Advanced Full Body Workouts: 5 Complex Moves for Expert Lifters

Are you an experienced lifter looking to break through your plateau with advanced full-body workouts? If you’re tired of the same old routine and want to challenge yourself with complex moves, you’ve come to the right place.
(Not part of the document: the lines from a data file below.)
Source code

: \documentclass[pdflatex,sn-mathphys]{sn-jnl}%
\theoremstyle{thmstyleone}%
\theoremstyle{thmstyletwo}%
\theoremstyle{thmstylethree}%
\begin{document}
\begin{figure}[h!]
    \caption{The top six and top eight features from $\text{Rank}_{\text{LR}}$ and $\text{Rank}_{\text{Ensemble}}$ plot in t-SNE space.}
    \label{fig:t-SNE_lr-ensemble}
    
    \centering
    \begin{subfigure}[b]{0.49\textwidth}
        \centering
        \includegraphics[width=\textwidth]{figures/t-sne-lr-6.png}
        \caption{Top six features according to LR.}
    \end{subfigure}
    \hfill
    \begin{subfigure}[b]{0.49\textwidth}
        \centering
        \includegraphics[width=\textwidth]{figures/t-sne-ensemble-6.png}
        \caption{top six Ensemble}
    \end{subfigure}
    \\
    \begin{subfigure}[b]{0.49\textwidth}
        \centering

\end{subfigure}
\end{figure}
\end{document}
These exercises are designed to maximize muscle engagement, enhance coordination, and boost your overall strength.

Quick Stats

  • Total Time: 30-40 minutes (including warm-up and cool-down)
  • Equipment Needed: Barbell (or dumbbells), kettlebell, resistance bands (optional)
  • Difficulty Level: Advanced
  • Calories Burned: Approximately 300-400 calories depending on intensity

Warm-Up (5 minutes)

  1. Dynamic Arm Circles - 30 seconds forward, 30 seconds backward
  2. Leg Swings - 30 seconds per leg, front to back
  3. Hip Openers - 30 seconds per side
  4. Bodyweight Squats - 1 minute at a moderate pace
  5. High Knees - 1 minute

Advanced Complex Moves

  1. Barbell Thruster (Squat to Overhead Press)

    • Reps: 10
    • Sets: 4
    • Rest: 60 seconds between sets
    • Form Cue: Keep your core tight and drive through your heels as you push overhead.
    • Modification: Use dumbbells instead of a barbell or perform a squat without the press for a less intense version.
  2. Kettlebell Snatch

    • Reps: 8 per arm
    • Sets: 3
    • Rest: 60 seconds between sets
    • Form Cue: Snap your hips forward to help drive the kettlebell upward.
    • Modification: Perform a kettlebell swing for a lower impact alternative.
  3. Single-Leg Deadlift to Row

    • Reps: 10 per leg
    • Sets: 3
    • Rest: 60 seconds between sets
    • Form Cue: Maintain a flat back as you hinge at the hips, and pull your elbow towards your ribcage at the top.
    • Modification: Use both feet on the ground for a standard deadlift and row.
  4. Burpee with Pull-Up

    • Reps: 6-8
    • Sets: 4
    • Rest: 90 seconds between sets
    • Form Cue: Perform the burpee, then jump to the pull-up bar with a strong grip.
    • Modification: Omit the pull-up and complete burpees only for a less intense option.
  5. Resistance Band Chest Fly to Push-Up

    • Reps: 10 for the fly, followed immediately by 5 push-ups
    • Sets: 3
    • Rest: 60 seconds between sets
    • Form Cue: Keep a slight bend in your elbows during the fly, and control your descent in the push-up.
    • Modification: Perform push-ups on your knees for less intensity.

Exercise Summary Table

| Exercise | Reps | Sets | Rest | Modification | |-----------------------------------|----------|------|-----------|---------------------------------------------| | Barbell Thruster | 10 | 4 | 60 seconds| Dumbbell Thruster or Squat only | | Kettlebell Snatch | 8 per arm| 3 | 60 seconds| Kettlebell Swing | | Single-Leg Deadlift to Row | 10 per leg| 3 | 60 seconds| Standard Deadlift and Row | | Burpee with Pull-Up | 6-8 | 4 | 90 seconds| Omit Pull-Up | | Resistance Band Chest Fly to Push-Up| 10 fly + 5 push-ups | 3 | 60 seconds| Push-Ups on knees |

Cool Down (3-5 minutes)

  1. Standing Forward Bend - 1 minute
  2. Child's Pose - 1 minute
  3. Seated Hamstring Stretch - 30 seconds per leg
  4. Cross-Body Shoulder Stretch - 30 seconds per arm

Complete in: 30-40 minutes

Conclusion

These advanced full-body workouts will push your limits and engage multiple muscle groups for maximum effectiveness. Aim to incorporate this routine 2-3 times per week, allowing for rest days in between. As you become more comfortable with these complex moves, consider increasing the weight or reps for added challenge.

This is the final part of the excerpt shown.